Editor Rights

Editor Rights

At Global Journals®, editors play a central role in safeguarding the scholarly record. As such, we recognise and grant a set of rights and prerogatives to editors, while also outlining the responsibilities that accompany them. This page describes those rights, guidance on their appropriate use, and how they support editorial independence, integrity, and accountability.

Editor Rights vs. Editor Responsibilities

Editor Rights
Corresponding Responsibilities
0.1
Editorial Independence & Decision Authority
Editors have autonomous control over acceptance, revisions, or rejection decisions.

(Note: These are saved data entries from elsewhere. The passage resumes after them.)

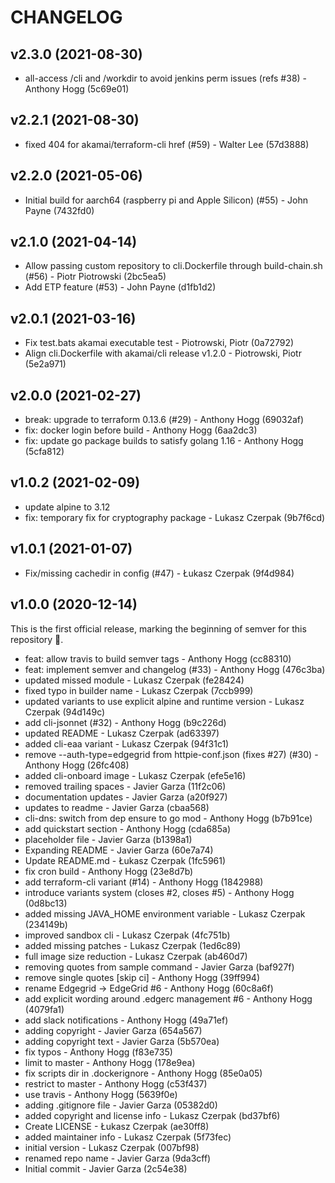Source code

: # CHANGELOG


## v2.3.0 (2021-08-30)

* all-access /cli and /workdir to avoid jenkins perm issues (refs #38) - Anthony Hogg (5c69e01)

## v2.2.1 (2021-08-30)

* fixed 404 for akamai/terraform-cli href (#59) - Walter Lee (57d3888)


## v2.2.0 (2021-05-06)

* Initial build for aarch64 (raspberry pi and Apple Silicon) (#55) - John Payne (7432fd0)


## v2.1.0 (2021-04-14)

* Allow passing custom repository to cli.Dockerfile through build-chain.sh (#56) - Piotr Piotrowski (2bc5ea5)
* Add ETP feature (#53) - John Payne (d1fb1d2)


## v2.0.1 (2021-03-16)

* Fix test.bats akamai executable test - Piotrowski, Piotr (0a72792)
* Align cli.Dockerfile with akamai/cli release v1.2.0 - Piotrowski, Piotr (5e2a971)


## v2.0.0 (2021-02-27)

* break: upgrade to terraform 0.13.6 (#29) - Anthony Hogg (69032af)
* fix: docker login before build - Anthony Hogg (6aa2dc3)
* fix: update go package builds to satisfy golang 1.16 - Anthony Hogg (5cfa812)


## v1.0.2 (2021-02-09)

* update alpine to 3.12
* fix: temporary fix for cryptography package - Lukasz Czerpak (9b7f6cd)


## v1.0.1 (2021-01-07)

* Fix/missing cachedir in config (#47) - Łukasz Czerpak (9f4d984)


## v1.0.0 (2020-12-14)

This is the first official release, marking the beginning of semver for this repository :sunrise:.

* feat: allow travis to build semver tags - Anthony Hogg (cc88310)
* feat: implement semver and changelog (#33) - Anthony Hogg (476c3ba)
* updated missed module - Lukasz Czerpak (fe28424)
* fixed typo in builder name - Lukasz Czerpak (7ccb999)
* updated variants to use explicit alpine and runtime version - Lukasz Czerpak (94d149c)
* add cli-jsonnet (#32) - Anthony Hogg (b9c226d)
* updated README - Lukasz Czerpak (ad63397)
* added cli-eaa variant - Lukasz Czerpak (94f31c1)
* remove --auth-type=edgegrid from httpie-conf.json (fixes #27) (#30) - Anthony Hogg (26fc408)
* added cli-onboard image - Lukasz Czerpak (efe5e16)
* removed trailing spaces - Javier Garza (11f2c06)
* documentation updates - Javier Garza (a20f927)
* updates to readme - Javier Garza (cbaa568)
* cli-dns: switch from dep ensure to go mod - Anthony Hogg (b7b91ce)
* add quickstart section - Anthony Hogg (cda685a)
* placeholder file - Javier Garza (b1398a1)
* Expanding README - Javier Garza (60e7a74)
* Update README.md - Łukasz Czerpak (1fc5961)
* fix cron build - Anthony Hogg (23e8d7b)
* add terraform-cli variant (#14) - Anthony Hogg (1842988)
* introduce variants system (closes #2, closes #5) - Anthony Hogg (0d8bc13)
* added missing JAVA_HOME environment variable - Lukasz Czerpak (234149b)
* improved sandbox cli - Lukasz Czerpak (4fc751b)
* added missing patches - Lukasz Czerpak (1ed6c89)
* full image size reduction - Lukasz Czerpak (ab460d7)
* removing quotes from sample command - Javier Garza (baf927f)
* remove single quotes [skip ci] - Anthony Hogg (39ff994)
* rename Edgegrid -> EdgeGrid #6 - Anthony Hogg (60c8a6f)
* add explicit wording around .edgerc management #6 - Anthony Hogg (4079fa1)
* add slack notifications - Anthony Hogg (49a71ef)
* adding copyright - Javier Garza (654a567)
* adding copyright text - Javier Garza (5b570ea)
* fix typos - Anthony Hogg (f83e735)
* limit to master - Anthony Hogg (178e9ea)
* fix scripts dir in .dockerignore - Anthony Hogg (85e0a05)
* restrict to master - Anthony Hogg (c53f437)
* use travis - Anthony Hogg (5639f0e)
* adding .gitignore file - Javier Garza (05382d0)
* added copyright and license info - Lukasz Czerpak (bd37bf6)
* Create LICENSE - Łukasz Czerpak (ae30ff8)
* added maintainer info - Lukasz Czerpak (5f73fec)
* initial version - Lukasz Czerpak (007bf98)
* renamed repo name - Javier Garza (9da3cff)
* Initial commit - Javier Garza (2c54e38)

Make decisions based on scientific merit, not external pressure, recuse from manuscripts with conflicts of interest.

0.2
Access to Support & Tools
Right to receive technical, legal, procedural support (e.g. plagiarism checking, editing systems).

Use support responsibly, maintain skills, request guidance when needed.

0.3
Full Disclosure & Conflict Awareness

Right to demand transparency from authors, reviewers, and other editors.

Disclose your own conflicts, act impartially, guard against bias.

0.4
Confidential Handling

Right to confidentiality in editorial materials, communications, reviewer reports.

Never share or misuse privileged information, enforce confidentiality among collaborators.

0.5
Protection & Support in Ethical Actions
Right to backing from publisher when enforcing ethics (retraction, correction, rejecting unethical work).

Apply ethical policy in good faith, document decisions, escalate when necessary.

0.6
Right to Performance Review and Recourse
Right to fair evaluation and the ability to respond or appeal.

Engage openly with evaluations, improve based on feedback, adhere to editorial policies.